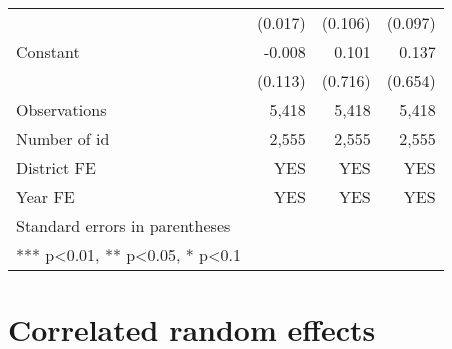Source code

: \documentclass[
]{article}
\begin{document}
\begin{landscape}
\begin{longtable}[t]{lrrr}
 & (0.017) & (0.106) & (0.097)\\
Constant & -0.008 & 0.101 & 0.137\\
 & (0.113) & (0.716) & (0.654)\\
Observations & 5,418 & 5,418 & 5,418\\
\addlinespace
Number of id & 2,555 & 2,555 & 2,555\\
District FE & YES & YES & YES\\
Year FE & YES & YES & YES\\
Standard errors in parentheses &  &  & \\
*** p<0.01, ** p<0.05, * p<0.1 &  &  & \\*
\end{longtable}
\endgroup{}
\end{landscape}

\newpage

\hypertarget{correlated-random-effects}{%
\section{Correlated random effects}\label{correlated-random-effects}}
\end{document}
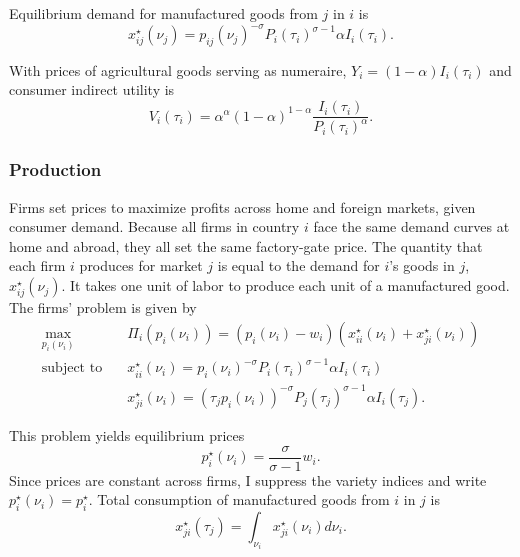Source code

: \documentclass{puthesis}
\begin{document}
Equilibrium demand for manufactured goods from \(j\) in \(i\) is
\begin{equation} \label{eq:demand}
x_{ij}^\star(\nu_j) = p_{ij}(\nu_j)^{-\sigma} P_i(\tau_i)^{\sigma - 1} \alpha I_i(\tau_i) .
\end{equation}

With prices of agricultural goods serving as numeraire,
\(Y_i = (1 - \alpha) I_i(\tau_i)\) and consumer indirect utility is
\begin{equation} \label{eq:V}
V_i(\tau_i) = \alpha^\alpha (1 - \alpha)^{1 - \alpha} \frac{I_i(\tau_i)}{P_i(\tau_i)^\alpha} .
\end{equation}

\subsubsection{Production}

Firms set prices to maximize profits across home and foreign markets,
given consumer demand. Because all firms in country \(i\) face the same
demand curves at home and abroad, they all set the same factory-gate
price. The quantity that each firm \(i\) produces for market \(j\) is
equal to the demand for \(i\)'s goods in \(j\), \(x_{ij}^\star(\nu_j)\).
It takes one unit of labor to produce each unit of a manufactured good.
The firms' problem is given by \begin{equation} \label{eq:Pi}
\begin{split}
\max_{p_i(\nu_i)} & \quad \Pi_i \left( p_i(\nu_i) \right) = \left( p_i(\nu_i) - w_i \right) \left( x_{ii}^\star(\nu_i) + x_{ji}^\star(\nu_i) \right) \\
\text{subject to} & \quad x_{ii}^\star(\nu_i) = p_i(\nu_i)^{-\sigma} P_i(\tau_i)^{\sigma - 1} \alpha I_i(\tau_i) \\
& \quad x_{ji}^\star(\nu_i) = (\tau_j p_i(\nu_i))^{-\sigma} P_j(\tau_j)^{\sigma - 1} \alpha I_i(\tau_j) .
\end{split}
\end{equation}

This problem yields equilibrium prices
\begin{equation} \label{eq:prices}
p_i^\star(\nu_i) = \frac{\sigma}{\sigma - 1} w_i .
\end{equation} Since prices are constant across firms, I suppress the
variety indices and write \(p_i^\star(\nu_i) = p_i^\star\). Total
consumption of manufactured goods from \(i\) in \(j\) is \[
x_{ji}^\star(\tau_j) = \int_{\nu_i} x_{ji}^\star(\nu_i) d \nu_i .
\]
\end{document}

• _What you need to do_
Your answer should be the lines above that contain the word "each", copied out.

• _Response_
price. The quantity that each firm \(i\) produces for market \(j\) is
It takes one unit of labor to produce each unit of a manufactured good.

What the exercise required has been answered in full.